• Task brief: Please print every record below exactly as written, leaving out the pictures.
(Beginning of The data)
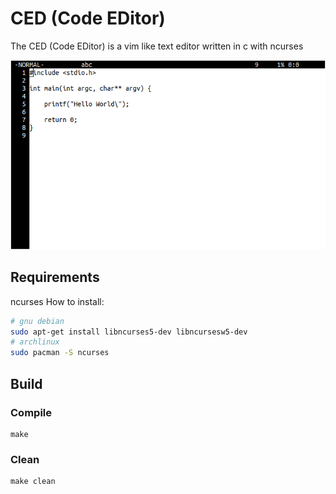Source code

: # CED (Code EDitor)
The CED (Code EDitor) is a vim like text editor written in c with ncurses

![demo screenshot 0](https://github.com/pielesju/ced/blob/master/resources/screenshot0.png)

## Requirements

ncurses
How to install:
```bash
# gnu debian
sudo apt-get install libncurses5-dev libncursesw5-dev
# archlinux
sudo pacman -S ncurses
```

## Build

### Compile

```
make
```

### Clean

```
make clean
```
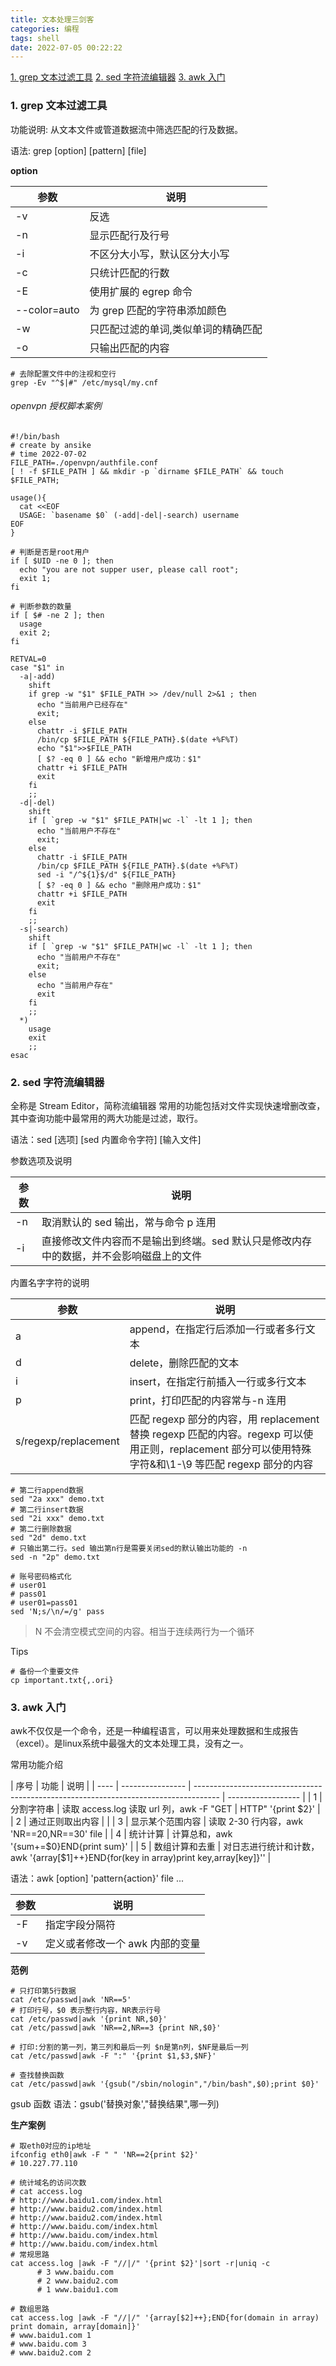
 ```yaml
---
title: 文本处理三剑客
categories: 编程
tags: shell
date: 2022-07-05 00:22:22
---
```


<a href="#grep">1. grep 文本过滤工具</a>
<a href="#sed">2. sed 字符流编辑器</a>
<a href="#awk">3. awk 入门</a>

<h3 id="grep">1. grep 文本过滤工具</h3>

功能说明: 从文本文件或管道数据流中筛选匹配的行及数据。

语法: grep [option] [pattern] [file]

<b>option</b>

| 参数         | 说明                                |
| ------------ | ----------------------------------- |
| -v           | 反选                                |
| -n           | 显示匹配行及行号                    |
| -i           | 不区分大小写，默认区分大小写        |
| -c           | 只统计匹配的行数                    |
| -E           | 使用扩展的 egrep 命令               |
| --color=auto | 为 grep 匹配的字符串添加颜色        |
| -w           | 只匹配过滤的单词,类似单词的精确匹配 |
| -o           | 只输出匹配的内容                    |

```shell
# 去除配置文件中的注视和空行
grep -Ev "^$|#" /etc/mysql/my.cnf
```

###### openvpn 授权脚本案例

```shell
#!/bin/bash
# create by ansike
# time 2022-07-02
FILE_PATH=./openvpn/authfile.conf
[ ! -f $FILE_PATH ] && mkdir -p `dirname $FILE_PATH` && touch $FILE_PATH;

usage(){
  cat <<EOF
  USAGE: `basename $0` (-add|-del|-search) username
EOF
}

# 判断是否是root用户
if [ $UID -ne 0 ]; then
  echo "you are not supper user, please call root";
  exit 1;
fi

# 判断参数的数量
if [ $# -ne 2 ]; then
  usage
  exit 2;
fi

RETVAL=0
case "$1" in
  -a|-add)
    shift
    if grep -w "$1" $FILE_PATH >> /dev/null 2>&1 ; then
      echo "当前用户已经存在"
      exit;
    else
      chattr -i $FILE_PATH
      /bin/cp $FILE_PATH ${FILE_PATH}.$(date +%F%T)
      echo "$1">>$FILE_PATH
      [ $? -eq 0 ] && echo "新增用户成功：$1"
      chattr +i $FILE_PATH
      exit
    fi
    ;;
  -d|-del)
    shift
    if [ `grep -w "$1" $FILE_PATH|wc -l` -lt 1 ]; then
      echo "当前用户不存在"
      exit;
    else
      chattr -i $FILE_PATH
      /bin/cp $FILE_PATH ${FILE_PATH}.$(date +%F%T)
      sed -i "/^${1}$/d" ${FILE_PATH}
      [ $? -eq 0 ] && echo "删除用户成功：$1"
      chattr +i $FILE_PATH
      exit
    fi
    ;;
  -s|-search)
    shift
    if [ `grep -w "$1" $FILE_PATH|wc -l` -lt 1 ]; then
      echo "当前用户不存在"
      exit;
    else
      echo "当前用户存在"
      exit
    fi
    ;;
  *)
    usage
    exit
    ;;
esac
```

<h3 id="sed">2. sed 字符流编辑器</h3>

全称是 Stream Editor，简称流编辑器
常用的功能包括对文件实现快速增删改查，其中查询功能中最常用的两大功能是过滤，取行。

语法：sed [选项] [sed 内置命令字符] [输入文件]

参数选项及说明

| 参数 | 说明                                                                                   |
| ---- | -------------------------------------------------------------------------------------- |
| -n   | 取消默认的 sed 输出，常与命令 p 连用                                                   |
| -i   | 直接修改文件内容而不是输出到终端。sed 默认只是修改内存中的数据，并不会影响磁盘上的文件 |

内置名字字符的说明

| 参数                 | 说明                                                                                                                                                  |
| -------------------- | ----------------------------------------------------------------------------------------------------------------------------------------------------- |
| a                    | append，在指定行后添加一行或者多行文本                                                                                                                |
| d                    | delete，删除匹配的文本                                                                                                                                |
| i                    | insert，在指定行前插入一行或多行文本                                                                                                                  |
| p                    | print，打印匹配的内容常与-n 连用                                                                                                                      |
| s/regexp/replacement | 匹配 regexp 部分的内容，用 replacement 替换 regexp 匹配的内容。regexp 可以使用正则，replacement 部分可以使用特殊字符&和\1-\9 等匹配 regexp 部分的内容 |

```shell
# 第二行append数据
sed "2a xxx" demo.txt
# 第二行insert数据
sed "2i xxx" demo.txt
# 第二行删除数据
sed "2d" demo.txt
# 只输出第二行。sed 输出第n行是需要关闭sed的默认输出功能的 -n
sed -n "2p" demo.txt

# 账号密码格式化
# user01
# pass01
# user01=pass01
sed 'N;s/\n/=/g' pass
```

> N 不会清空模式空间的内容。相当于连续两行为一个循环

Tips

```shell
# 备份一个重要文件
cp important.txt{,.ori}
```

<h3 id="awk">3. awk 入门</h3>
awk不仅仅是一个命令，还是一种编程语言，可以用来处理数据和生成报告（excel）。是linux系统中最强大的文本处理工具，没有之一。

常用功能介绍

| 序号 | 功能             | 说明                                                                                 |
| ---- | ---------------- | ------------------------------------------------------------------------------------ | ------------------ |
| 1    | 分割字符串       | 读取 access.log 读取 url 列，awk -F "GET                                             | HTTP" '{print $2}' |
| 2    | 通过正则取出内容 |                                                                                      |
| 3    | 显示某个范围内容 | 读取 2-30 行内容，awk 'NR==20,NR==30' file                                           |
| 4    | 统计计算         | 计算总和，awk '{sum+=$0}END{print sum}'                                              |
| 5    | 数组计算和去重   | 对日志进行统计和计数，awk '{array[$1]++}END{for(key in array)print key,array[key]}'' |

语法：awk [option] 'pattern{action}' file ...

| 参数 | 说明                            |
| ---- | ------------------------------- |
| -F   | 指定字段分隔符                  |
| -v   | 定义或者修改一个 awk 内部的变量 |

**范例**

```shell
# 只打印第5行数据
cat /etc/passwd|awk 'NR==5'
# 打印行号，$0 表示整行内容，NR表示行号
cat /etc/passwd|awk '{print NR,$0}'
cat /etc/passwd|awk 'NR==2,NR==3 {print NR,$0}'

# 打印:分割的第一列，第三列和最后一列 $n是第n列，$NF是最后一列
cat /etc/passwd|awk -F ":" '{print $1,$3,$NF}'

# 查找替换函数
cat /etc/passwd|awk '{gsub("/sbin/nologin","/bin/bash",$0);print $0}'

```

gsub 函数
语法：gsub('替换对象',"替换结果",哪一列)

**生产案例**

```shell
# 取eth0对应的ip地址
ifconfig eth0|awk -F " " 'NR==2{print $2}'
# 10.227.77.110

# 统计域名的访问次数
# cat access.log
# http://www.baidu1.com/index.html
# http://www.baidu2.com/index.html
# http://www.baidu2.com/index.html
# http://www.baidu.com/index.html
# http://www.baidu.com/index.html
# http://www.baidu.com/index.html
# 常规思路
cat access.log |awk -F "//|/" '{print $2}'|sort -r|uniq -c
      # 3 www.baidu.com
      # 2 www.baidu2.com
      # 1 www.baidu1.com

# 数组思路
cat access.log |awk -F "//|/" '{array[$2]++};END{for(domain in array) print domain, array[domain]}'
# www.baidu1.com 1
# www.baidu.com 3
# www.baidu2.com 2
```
(End of The data)
• Result of the exercise:
Source code

: # CED (Code EDitor)
The CED (Code EDitor) is a vim like text editor written in c with ncurses

![demo screenshot 0](https://github.com/pielesju/ced/blob/master/resources/screenshot0.png)

## Requirements

ncurses
How to install:
```bash
# gnu debian
sudo apt-get install libncurses5-dev libncursesw5-dev
# archlinux
sudo pacman -S ncurses
```

## Build

### Compile

```
make
```

### Clean

```
make clean
```
 ```yaml
---
title: 文本处理三剑客
categories: 编程
tags: shell
date: 2022-07-05 00:22:22
---
```


<a href="#grep">1. grep 文本过滤工具</a>
<a href="#sed">2. sed 字符流编辑器</a>
<a href="#awk">3. awk 入门</a>

<h3 id="grep">1. grep 文本过滤工具</h3>

功能说明: 从文本文件或管道数据流中筛选匹配的行及数据。

语法: grep [option] [pattern] [file]

<b>option</b>

| 参数         | 说明                                |
| ------------ | ----------------------------------- |
| -v           | 反选                                |
| -n           | 显示匹配行及行号                    |
| -i           | 不区分大小写，默认区分大小写        |
| -c           | 只统计匹配的行数                    |
| -E           | 使用扩展的 egrep 命令               |
| --color=auto | 为 grep 匹配的字符串添加颜色        |
| -w           | 只匹配过滤的单词,类似单词的精确匹配 |
| -o           | 只输出匹配的内容                    |

```shell
# 去除配置文件中的注视和空行
grep -Ev "^$|#" /etc/mysql/my.cnf
```

###### openvpn 授权脚本案例

```shell
#!/bin/bash
# create by ansike
# time 2022-07-02
FILE_PATH=./openvpn/authfile.conf
[ ! -f $FILE_PATH ] && mkdir -p `dirname $FILE_PATH` && touch $FILE_PATH;

usage(){
  cat <<EOF
  USAGE: `basename $0` (-add|-del|-search) username
EOF
}

# 判断是否是root用户
if [ $UID -ne 0 ]; then
  echo "you are not supper user, please call root";
  exit 1;
fi

# 判断参数的数量
if [ $# -ne 2 ]; then
  usage
  exit 2;
fi

RETVAL=0
case "$1" in
  -a|-add)
    shift
    if grep -w "$1" $FILE_PATH >> /dev/null 2>&1 ; then
      echo "当前用户已经存在"
      exit;
    else
      chattr -i $FILE_PATH
      /bin/cp $FILE_PATH ${FILE_PATH}.$(date +%F%T)
      echo "$1">>$FILE_PATH
      [ $? -eq 0 ] && echo "新增用户成功：$1"
      chattr +i $FILE_PATH
      exit
    fi
    ;;
  -d|-del)
    shift
    if [ `grep -w "$1" $FILE_PATH|wc -l` -lt 1 ]; then
      echo "当前用户不存在"
      exit;
    else
      chattr -i $FILE_PATH
      /bin/cp $FILE_PATH ${FILE_PATH}.$(date +%F%T)
      sed -i "/^${1}$/d" ${FILE_PATH}
      [ $? -eq 0 ] && echo "删除用户成功：$1"
      chattr +i $FILE_PATH
      exit
    fi
    ;;
  -s|-search)
    shift
    if [ `grep -w "$1" $FILE_PATH|wc -l` -lt 1 ]; then
      echo "当前用户不存在"
      exit;
    else
      echo "当前用户存在"
      exit
    fi
    ;;
  *)
    usage
    exit
    ;;
esac
```

<h3 id="sed">2. sed 字符流编辑器</h3>

全称是 Stream Editor，简称流编辑器
常用的功能包括对文件实现快速增删改查，其中查询功能中最常用的两大功能是过滤，取行。

语法：sed [选项] [sed 内置命令字符] [输入文件]

参数选项及说明

| 参数 | 说明                                                                                   |
| ---- | -------------------------------------------------------------------------------------- |
| -n   | 取消默认的 sed 输出，常与命令 p 连用                                                   |
| -i   | 直接修改文件内容而不是输出到终端。sed 默认只是修改内存中的数据，并不会影响磁盘上的文件 |

内置名字字符的说明

| 参数                 | 说明                                                                                                                                                  |
| -------------------- | ----------------------------------------------------------------------------------------------------------------------------------------------------- |
| a                    | append，在指定行后添加一行或者多行文本                                                                                                                |
| d                    | delete，删除匹配的文本                                                                                                                                |
| i                    | insert，在指定行前插入一行或多行文本                                                                                                                  |
| p                    | print，打印匹配的内容常与-n 连用                                                                                                                      |
| s/regexp/replacement | 匹配 regexp 部分的内容，用 replacement 替换 regexp 匹配的内容。regexp 可以使用正则，replacement 部分可以使用特殊字符&和\1-\9 等匹配 regexp 部分的内容 |

```shell
# 第二行append数据
sed "2a xxx" demo.txt
# 第二行insert数据
sed "2i xxx" demo.txt
# 第二行删除数据
sed "2d" demo.txt
# 只输出第二行。sed 输出第n行是需要关闭sed的默认输出功能的 -n
sed -n "2p" demo.txt

# 账号密码格式化
# user01
# pass01
# user01=pass01
sed 'N;s/\n/=/g' pass
```

> N 不会清空模式空间的内容。相当于连续两行为一个循环

Tips

```shell
# 备份一个重要文件
cp important.txt{,.ori}
```

<h3 id="awk">3. awk 入门</h3>
awk不仅仅是一个命令，还是一种编程语言，可以用来处理数据和生成报告（excel）。是linux系统中最强大的文本处理工具，没有之一。

常用功能介绍

| 序号 | 功能             | 说明                                                                                 |
| ---- | ---------------- | ------------------------------------------------------------------------------------ | ------------------ |
| 1    | 分割字符串       | 读取 access.log 读取 url 列，awk -F "GET                                             | HTTP" '{print $2}' |
| 2    | 通过正则取出内容 |                                                                                      |
| 3    | 显示某个范围内容 | 读取 2-30 行内容，awk 'NR==20,NR==30' file                                           |
| 4    | 统计计算         | 计算总和，awk '{sum+=$0}END{print sum}'                                              |
| 5    | 数组计算和去重   | 对日志进行统计和计数，awk '{array[$1]++}END{for(key in array)print key,array[key]}'' |

语法：awk [option] 'pattern{action}' file ...

| 参数 | 说明                            |
| ---- | ------------------------------- |
| -F   | 指定字段分隔符                  |
| -v   | 定义或者修改一个 awk 内部的变量 |

**范例**

```shell
# 只打印第5行数据
cat /etc/passwd|awk 'NR==5'
# 打印行号，$0 表示整行内容，NR表示行号
cat /etc/passwd|awk '{print NR,$0}'
cat /etc/passwd|awk 'NR==2,NR==3 {print NR,$0}'

# 打印:分割的第一列，第三列和最后一列 $n是第n列，$NF是最后一列
cat /etc/passwd|awk -F ":" '{print $1,$3,$NF}'

# 查找替换函数
cat /etc/passwd|awk '{gsub("/sbin/nologin","/bin/bash",$0);print $0}'

```

gsub 函数
语法：gsub('替换对象',"替换结果",哪一列)

**生产案例**

```shell
# 取eth0对应的ip地址
ifconfig eth0|awk -F " " 'NR==2{print $2}'
# 10.227.77.110

# 统计域名的访问次数
# cat access.log
# http://www.baidu1.com/index.html
# http://www.baidu2.com/index.html
# http://www.baidu2.com/index.html
# http://www.baidu.com/index.html
# http://www.baidu.com/index.html
# http://www.baidu.com/index.html
# 常规思路
cat access.log |awk -F "//|/" '{print $2}'|sort -r|uniq -c
      # 3 www.baidu.com
      # 2 www.baidu2.com
      # 1 www.baidu1.com

# 数组思路
cat access.log |awk -F "//|/" '{array[$2]++};END{for(domain in array) print domain, array[domain]}'
# www.baidu1.com 1
# www.baidu.com 3
# www.baidu2.com 2
```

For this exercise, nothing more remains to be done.